Segment Open

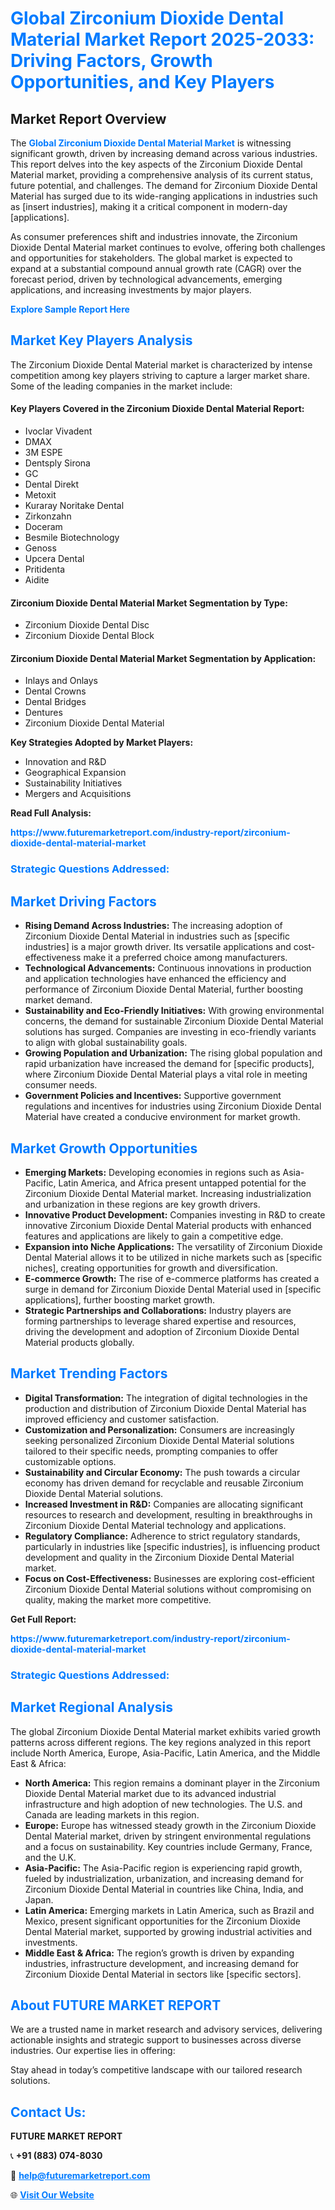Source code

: <h1 style="color: #007BFF;">Global Zirconium Dioxide Dental Material Market Report 2025-2033: Driving Factors, Growth Opportunities, and Key Players</h1>

<section id="overview">
<h2>Market Report Overview</h2>
<p>The <a href="https://www.futuremarketreport.com/industry-report/zirconium-dioxide-dental-material-market" style="color: #007BFF; text-decoration: none;"><strong>Global Zirconium Dioxide Dental Material Market</strong></a> is witnessing significant growth, driven by increasing demand across various industries. This report delves into the key aspects of the Zirconium Dioxide Dental Material market, providing a comprehensive analysis of its current status, future potential, and challenges. The demand for Zirconium Dioxide Dental Material has surged due to its wide-ranging applications in industries such as [insert industries], making it a critical component in modern-day [applications].</p>
<p>As consumer preferences shift and industries innovate, the Zirconium Dioxide Dental Material market continues to evolve, offering both challenges and opportunities for stakeholders. The global market is expected to expand at a substantial compound annual growth rate (CAGR) over the forecast period, driven by technological advancements, emerging applications, and increasing investments by major players.</p>
</section>

<section id="overview">
<p><a href="https://www.futuremarketreport.com/request-sample/reportId=122818" style="color: #007BFF; text-decoration: none;"><strong>Explore Sample Report Here</strong></a></p>
</section>

<section id="key-players">
<h2 style="color: #007BFF;">Market Key Players Analysis</h2>
<p>The Zirconium Dioxide Dental Material market is characterized by intense competition among key players striving to capture a larger market share. Some of the leading companies in the market include:</p>
<h4>Key Players Covered in the Zirconium Dioxide Dental Material Report:</h4>
<ul><li>Ivoclar Vivadent</li><li>DMAX</li><li>3M ESPE</li><li>Dentsply Sirona</li><li>GC</li><li>Dental Direkt</li><li>Metoxit</li><li>Kuraray Noritake Dental</li><li>Zirkonzahn</li><li>Doceram</li><li>Besmile Biotechnology</li><li>Genoss</li><li>Upcera Dental</li><li>Pritidenta</li><li>Aidite</li></ul>
<h4>Zirconium Dioxide Dental Material Market Segmentation by Type:</h4>
<ul><li>Zirconium Dioxide Dental Disc</li><li>Zirconium Dioxide Dental Block</li></ul>

<h4>Zirconium Dioxide Dental Material Market Segmentation by Application:</h4>
<ul><li>Inlays and Onlays</li><li>Dental Crowns</li><li>Dental Bridges</li><li>Dentures</li><li>Zirconium Dioxide Dental Material</li></ul>
<p><strong>Key Strategies Adopted by Market Players:</strong></p>
<ul>
<li>Innovation and R&D</li>
<li>Geographical Expansion</li>
<li>Sustainability Initiatives</li>
<li>Mergers and Acquisitions</li>
</ul>
</section>

<section>
<p><strong>Read Full Analysis: </strong></p><a href="https://www.futuremarketreport.com/industry-report/zirconium-dioxide-dental-material-market" style="color: #007BFF; text-decoration: none;"><strong>https://www.futuremarketreport.com/industry-report/zirconium-dioxide-dental-material-market</strong></a>
<h3 style="color: #007BFF;">Strategic Questions Addressed:</h3>
</section>

<section id="driving-factors">
<h2 style="color: #007BFF;">Market Driving Factors</h2>
<ul>
<li><strong>Rising Demand Across Industries:</strong> The increasing adoption of Zirconium Dioxide Dental Material in industries such as [specific industries] is a major growth driver. Its versatile applications and cost-effectiveness make it a preferred choice among manufacturers.</li>
<li><strong>Technological Advancements:</strong> Continuous innovations in production and application technologies have enhanced the efficiency and performance of Zirconium Dioxide Dental Material, further boosting market demand.</li>
<li><strong>Sustainability and Eco-Friendly Initiatives:</strong> With growing environmental concerns, the demand for sustainable Zirconium Dioxide Dental Material solutions has surged. Companies are investing in eco-friendly variants to align with global sustainability goals.</li>
<li><strong>Growing Population and Urbanization:</strong> The rising global population and rapid urbanization have increased the demand for [specific products], where Zirconium Dioxide Dental Material plays a vital role in meeting consumer needs.</li>
<li><strong>Government Policies and Incentives:</strong> Supportive government regulations and incentives for industries using Zirconium Dioxide Dental Material have created a conducive environment for market growth.</li>
</ul>
</section>

<section id="growth-opportunities">
<h2 style="color: #007BFF;">Market Growth Opportunities</h2>
<ul>
<li><strong>Emerging Markets:</strong> Developing economies in regions such as Asia-Pacific, Latin America, and Africa present untapped potential for the Zirconium Dioxide Dental Material market. Increasing industrialization and urbanization in these regions are key growth drivers.</li>
<li><strong>Innovative Product Development:</strong> Companies investing in R&D to create innovative Zirconium Dioxide Dental Material products with enhanced features and applications are likely to gain a competitive edge.</li>
<li><strong>Expansion into Niche Applications:</strong> The versatility of Zirconium Dioxide Dental Material allows it to be utilized in niche markets such as [specific niches], creating opportunities for growth and diversification.</li>
<li><strong>E-commerce Growth:</strong> The rise of e-commerce platforms has created a surge in demand for Zirconium Dioxide Dental Material used in [specific applications], further boosting market growth.</li>
<li><strong>Strategic Partnerships and Collaborations:</strong> Industry players are forming partnerships to leverage shared expertise and resources, driving the development and adoption of Zirconium Dioxide Dental Material products globally.</li>
</ul>
</section>

<section id="trending-factors">
<h2 style="color: #007BFF;">Market Trending Factors</h2>
<ul>
<li><strong>Digital Transformation:</strong> The integration of digital technologies in the production and distribution of Zirconium Dioxide Dental Material has improved efficiency and customer satisfaction.</li>
<li><strong>Customization and Personalization:</strong> Consumers are increasingly seeking personalized Zirconium Dioxide Dental Material solutions tailored to their specific needs, prompting companies to offer customizable options.</li>
<li><strong>Sustainability and Circular Economy:</strong> The push towards a circular economy has driven demand for recyclable and reusable Zirconium Dioxide Dental Material solutions.</li>
<li><strong>Increased Investment in R&D:</strong> Companies are allocating significant resources to research and development, resulting in breakthroughs in Zirconium Dioxide Dental Material technology and applications.</li>
<li><strong>Regulatory Compliance:</strong> Adherence to strict regulatory standards, particularly in industries like [specific industries], is influencing product development and quality in the Zirconium Dioxide Dental Material market.</li>
<li><strong>Focus on Cost-Effectiveness:</strong> Businesses are exploring cost-efficient Zirconium Dioxide Dental Material solutions without compromising on quality, making the market more competitive.</li>
</ul>
</section>

<section>
<p><strong>Get Full Report: </strong></p><a href="https://www.futuremarketreport.com/industry-report/zirconium-dioxide-dental-material-market" style="color: #007BFF; text-decoration: none;"><strong>https://www.futuremarketreport.com/industry-report/zirconium-dioxide-dental-material-market</strong></a>
<h3 style="color: #007BFF;">Strategic Questions Addressed:</h3>
</section>


<section id="regional-analysis">
<h2 style="color: #007BFF;">Market Regional Analysis</h2>
<p>The global Zirconium Dioxide Dental Material market exhibits varied growth patterns across different regions. The key regions analyzed in this report include North America, Europe, Asia-Pacific, Latin America, and the Middle East & Africa:</p>
<ul>
<li><strong>North America:</strong> This region remains a dominant player in the Zirconium Dioxide Dental Material market due to its advanced industrial infrastructure and high adoption of new technologies. The U.S. and Canada are leading markets in this region.</li>
<li><strong>Europe:</strong> Europe has witnessed steady growth in the Zirconium Dioxide Dental Material market, driven by stringent environmental regulations and a focus on sustainability. Key countries include Germany, France, and the U.K.</li>
<li><strong>Asia-Pacific:</strong> The Asia-Pacific region is experiencing rapid growth, fueled by industrialization, urbanization, and increasing demand for Zirconium Dioxide Dental Material in countries like China, India, and Japan.</li>
<li><strong>Latin America:</strong> Emerging markets in Latin America, such as Brazil and Mexico, present significant opportunities for the Zirconium Dioxide Dental Material market, supported by growing industrial activities and investments.</li>
<li><strong>Middle East & Africa:</strong> The region’s growth is driven by expanding industries, infrastructure development, and increasing demand for Zirconium Dioxide Dental Material in sectors like [specific sectors].</li>
</ul>
</section>

<footer>
<h2 style="color: #007BFF;">About FUTURE MARKET REPORT</h2>
<p>We are a trusted name in market research and advisory services, delivering actionable insights and strategic support to businesses across diverse industries. Our expertise lies in offering:</p>

<p>Stay ahead in today’s competitive landscape with our tailored research solutions.</p>

<h2 style="color: #007BFF;">Contact Us:</h2>
<p><strong>FUTURE MARKET REPORT</strong></p>
<p>📞 <strong>+91 (883) 074-8030</strong></p>
<p>📧 <strong><a href="mailto:help@futuremarketreport.com" style="color: #007BFF;">help@futuremarketreport.com</a></strong></p>
<p>🌐 <strong><a href="https://www.futuremarketreport.com/" style="color: #007BFF;">Visit Our Website</a></strong></p>
</footer>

Segment Closed

» **EXERCISE PROMPT**
Nothing should be returned except the lines from the one containing "<p>We are a" through the last line of the data, each restated word for word.

» **ANSWER BOX**
<p>We are a trusted name in market research and advisory services, delivering actionable insights and strategic support to businesses across diverse industries. Our expertise lies in offering:</p>

<p>Stay ahead in today’s competitive landscape with our tailored research solutions.</p>

<h2 style="color: #007BFF;">Contact Us:</h2>
<p><strong>FUTURE MARKET REPORT</strong></p>
<p>📞 <strong>+91 (883) 074-8030</strong></p>
<p>📧 <strong><a href="mailto:help@futuremarketreport.com" style="color: #007BFF;">help@futuremarketreport.com</a></strong></p>
<p>🌐 <strong><a href="https://www.futuremarketreport.com/" style="color: #007BFF;">Visit Our Website</a></strong></p>
</footer>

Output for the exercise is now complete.